I want to explore the aspect of myth that most fascinates me: its ‘once and future’ nature.  Myths are stories that evoke the eternal because they explore the timeless concerns of human beings—birth, death, time, good and evil, creativity and destruction.  Myth resembles the god Proteus in the Odyssey, a shape-shifting creature who knows the secret that the lost Greek sailors long to hear—the way home.  But they must learn how to get a grip on him, if only for one slippery moment, so he might surrender his hidden wisdom.

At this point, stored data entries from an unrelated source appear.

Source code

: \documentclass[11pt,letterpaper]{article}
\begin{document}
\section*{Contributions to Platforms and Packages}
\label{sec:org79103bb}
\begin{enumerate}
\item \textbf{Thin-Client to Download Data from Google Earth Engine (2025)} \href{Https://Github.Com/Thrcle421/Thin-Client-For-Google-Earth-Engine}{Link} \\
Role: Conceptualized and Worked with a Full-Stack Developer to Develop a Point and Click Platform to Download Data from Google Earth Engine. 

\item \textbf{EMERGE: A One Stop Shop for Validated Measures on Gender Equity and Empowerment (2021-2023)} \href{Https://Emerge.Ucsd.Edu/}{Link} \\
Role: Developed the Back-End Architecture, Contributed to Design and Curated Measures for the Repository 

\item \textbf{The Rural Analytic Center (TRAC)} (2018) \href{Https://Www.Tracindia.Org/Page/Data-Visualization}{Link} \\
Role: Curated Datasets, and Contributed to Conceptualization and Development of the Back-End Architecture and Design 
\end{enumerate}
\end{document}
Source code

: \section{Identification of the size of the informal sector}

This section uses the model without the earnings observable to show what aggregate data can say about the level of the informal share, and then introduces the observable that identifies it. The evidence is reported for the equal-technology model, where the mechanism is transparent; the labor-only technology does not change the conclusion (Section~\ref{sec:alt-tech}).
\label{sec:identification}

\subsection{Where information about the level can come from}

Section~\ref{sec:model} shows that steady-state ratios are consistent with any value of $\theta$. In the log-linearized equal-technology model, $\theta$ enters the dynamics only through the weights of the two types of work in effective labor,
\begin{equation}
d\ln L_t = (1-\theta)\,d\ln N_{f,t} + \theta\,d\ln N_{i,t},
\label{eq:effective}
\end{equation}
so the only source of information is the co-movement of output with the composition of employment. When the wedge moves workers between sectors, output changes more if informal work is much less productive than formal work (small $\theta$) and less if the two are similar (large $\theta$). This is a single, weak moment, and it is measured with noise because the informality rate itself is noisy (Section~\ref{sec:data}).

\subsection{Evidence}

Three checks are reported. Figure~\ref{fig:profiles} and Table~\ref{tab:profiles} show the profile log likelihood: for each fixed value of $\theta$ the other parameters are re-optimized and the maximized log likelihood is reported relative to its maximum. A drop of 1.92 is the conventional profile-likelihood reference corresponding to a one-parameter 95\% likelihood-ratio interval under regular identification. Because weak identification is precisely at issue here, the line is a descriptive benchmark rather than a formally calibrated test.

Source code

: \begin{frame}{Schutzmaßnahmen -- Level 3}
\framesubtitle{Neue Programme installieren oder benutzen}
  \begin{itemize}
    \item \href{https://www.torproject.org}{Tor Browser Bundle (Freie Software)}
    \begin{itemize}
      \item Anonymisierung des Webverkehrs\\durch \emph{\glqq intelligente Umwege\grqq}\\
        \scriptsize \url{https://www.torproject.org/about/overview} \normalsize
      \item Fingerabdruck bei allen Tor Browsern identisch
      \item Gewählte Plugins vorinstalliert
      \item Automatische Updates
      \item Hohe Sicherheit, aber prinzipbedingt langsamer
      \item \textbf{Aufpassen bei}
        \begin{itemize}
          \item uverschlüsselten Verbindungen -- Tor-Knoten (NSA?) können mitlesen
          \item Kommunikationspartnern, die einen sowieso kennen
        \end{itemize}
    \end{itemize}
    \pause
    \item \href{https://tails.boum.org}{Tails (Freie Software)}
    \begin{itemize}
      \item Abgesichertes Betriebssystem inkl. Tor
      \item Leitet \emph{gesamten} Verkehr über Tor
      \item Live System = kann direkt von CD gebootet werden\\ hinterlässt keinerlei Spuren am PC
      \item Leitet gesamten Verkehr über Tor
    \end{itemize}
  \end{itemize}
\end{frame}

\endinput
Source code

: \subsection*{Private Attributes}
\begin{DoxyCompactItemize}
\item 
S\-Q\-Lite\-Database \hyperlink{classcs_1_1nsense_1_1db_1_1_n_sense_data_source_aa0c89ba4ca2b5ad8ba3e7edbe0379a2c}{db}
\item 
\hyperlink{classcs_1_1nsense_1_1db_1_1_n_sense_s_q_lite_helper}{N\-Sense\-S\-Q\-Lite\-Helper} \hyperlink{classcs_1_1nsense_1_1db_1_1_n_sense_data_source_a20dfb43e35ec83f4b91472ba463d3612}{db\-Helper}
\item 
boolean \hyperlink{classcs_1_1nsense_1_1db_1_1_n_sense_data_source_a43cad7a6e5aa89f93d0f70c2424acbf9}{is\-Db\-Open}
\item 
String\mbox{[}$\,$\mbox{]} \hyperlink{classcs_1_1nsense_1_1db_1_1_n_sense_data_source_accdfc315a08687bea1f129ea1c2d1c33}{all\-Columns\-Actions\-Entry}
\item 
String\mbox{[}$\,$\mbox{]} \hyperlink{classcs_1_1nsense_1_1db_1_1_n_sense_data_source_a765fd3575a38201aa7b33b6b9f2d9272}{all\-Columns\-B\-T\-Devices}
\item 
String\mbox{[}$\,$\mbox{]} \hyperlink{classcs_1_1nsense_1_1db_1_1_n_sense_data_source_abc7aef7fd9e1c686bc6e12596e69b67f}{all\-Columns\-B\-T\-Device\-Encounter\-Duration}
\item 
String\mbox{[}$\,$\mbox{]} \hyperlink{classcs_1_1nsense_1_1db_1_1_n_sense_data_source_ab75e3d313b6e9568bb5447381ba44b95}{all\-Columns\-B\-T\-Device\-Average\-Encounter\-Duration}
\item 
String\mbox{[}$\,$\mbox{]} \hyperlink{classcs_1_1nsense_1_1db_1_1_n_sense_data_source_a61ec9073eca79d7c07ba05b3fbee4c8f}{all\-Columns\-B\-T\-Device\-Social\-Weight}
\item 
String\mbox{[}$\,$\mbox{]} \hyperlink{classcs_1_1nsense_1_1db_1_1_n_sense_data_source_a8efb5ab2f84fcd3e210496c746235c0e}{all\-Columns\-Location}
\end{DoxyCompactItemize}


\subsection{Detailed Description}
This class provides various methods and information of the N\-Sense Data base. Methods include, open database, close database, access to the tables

This is what I call ‘mythic vision.’  The colorful and soulful images that pervade myth allow us to step back from our experience so that we might look closer at our personal situations and see if we can catch a glimpse of the bigger picture, the human condition.
" The new myth coming into being through the triple influence of quantum physics, depth psychology and ecology suggests that we are participants in a great cosmic web of life, each one of us indissolubly connected with all others through that invisible field. It is the most insidious of illusions to think that we can achieve a position of dominance in relation to nature, life or each other. In our essence, we are one."

Anne Baring
 But this takes practice, much like a poet or a painter must commit to a life of deep attention and even reverence for the multitude of meaning around us.  An artist friend of mine calls this ‘pulling the moment,’ a way of looking deeper into experiences that inspire him.  In the writing classes I teach, I refer to this mystery as the difference between the ‘overstory,’ which is the visible plot, and the ‘understory,’ which is the invisible movement of the soul of the main characters.   In this sense myth is a living force, like the telluric powers that stream through the Earth.  It is this mythic vision, looking for the ‘long story,’ the timeless tale, that helps us approach the deep mysteries because it insists there is always the stories we really live by, rather than the one we like to think we are living, and moreover, decide if our myths are working for or against us.

If we don’t become aware of both our personal myths and the cultural myths that act upon us like gravitational forces, we risk being wholly overpowered and controlled by them.  As the maverick philosopher Sam Keen has written in Your Mythic Journey, ‘We need to reinvent them from time to time. . . .  The stories we tell of ourselves determine who we become, who we are, what we believe.’

"What is the new mythology to be,  the mythology of this unified earth  as of one harmonious being?"